Task objective: For every line below that includes the word "Lucas", add one; report the final number and nothing else.

· · ·

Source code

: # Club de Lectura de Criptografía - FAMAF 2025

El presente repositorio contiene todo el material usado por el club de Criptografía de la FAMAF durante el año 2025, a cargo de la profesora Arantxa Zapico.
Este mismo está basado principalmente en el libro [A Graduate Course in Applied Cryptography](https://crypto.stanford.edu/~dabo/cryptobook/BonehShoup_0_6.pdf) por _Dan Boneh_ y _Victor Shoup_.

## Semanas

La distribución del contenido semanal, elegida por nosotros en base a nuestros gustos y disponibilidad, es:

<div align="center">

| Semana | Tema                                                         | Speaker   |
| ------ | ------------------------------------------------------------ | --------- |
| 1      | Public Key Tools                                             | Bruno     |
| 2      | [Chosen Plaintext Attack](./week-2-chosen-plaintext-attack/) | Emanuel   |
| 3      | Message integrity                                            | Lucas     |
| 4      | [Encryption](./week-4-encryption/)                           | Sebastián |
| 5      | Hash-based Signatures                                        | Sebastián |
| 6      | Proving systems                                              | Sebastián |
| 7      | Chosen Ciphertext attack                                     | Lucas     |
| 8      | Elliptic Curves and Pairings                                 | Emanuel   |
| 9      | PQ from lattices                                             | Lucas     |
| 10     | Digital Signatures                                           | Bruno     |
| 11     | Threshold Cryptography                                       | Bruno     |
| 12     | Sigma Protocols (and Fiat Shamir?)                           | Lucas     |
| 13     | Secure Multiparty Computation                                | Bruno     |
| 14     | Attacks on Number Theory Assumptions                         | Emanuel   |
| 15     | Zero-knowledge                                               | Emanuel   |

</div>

· · ·

Answer: 4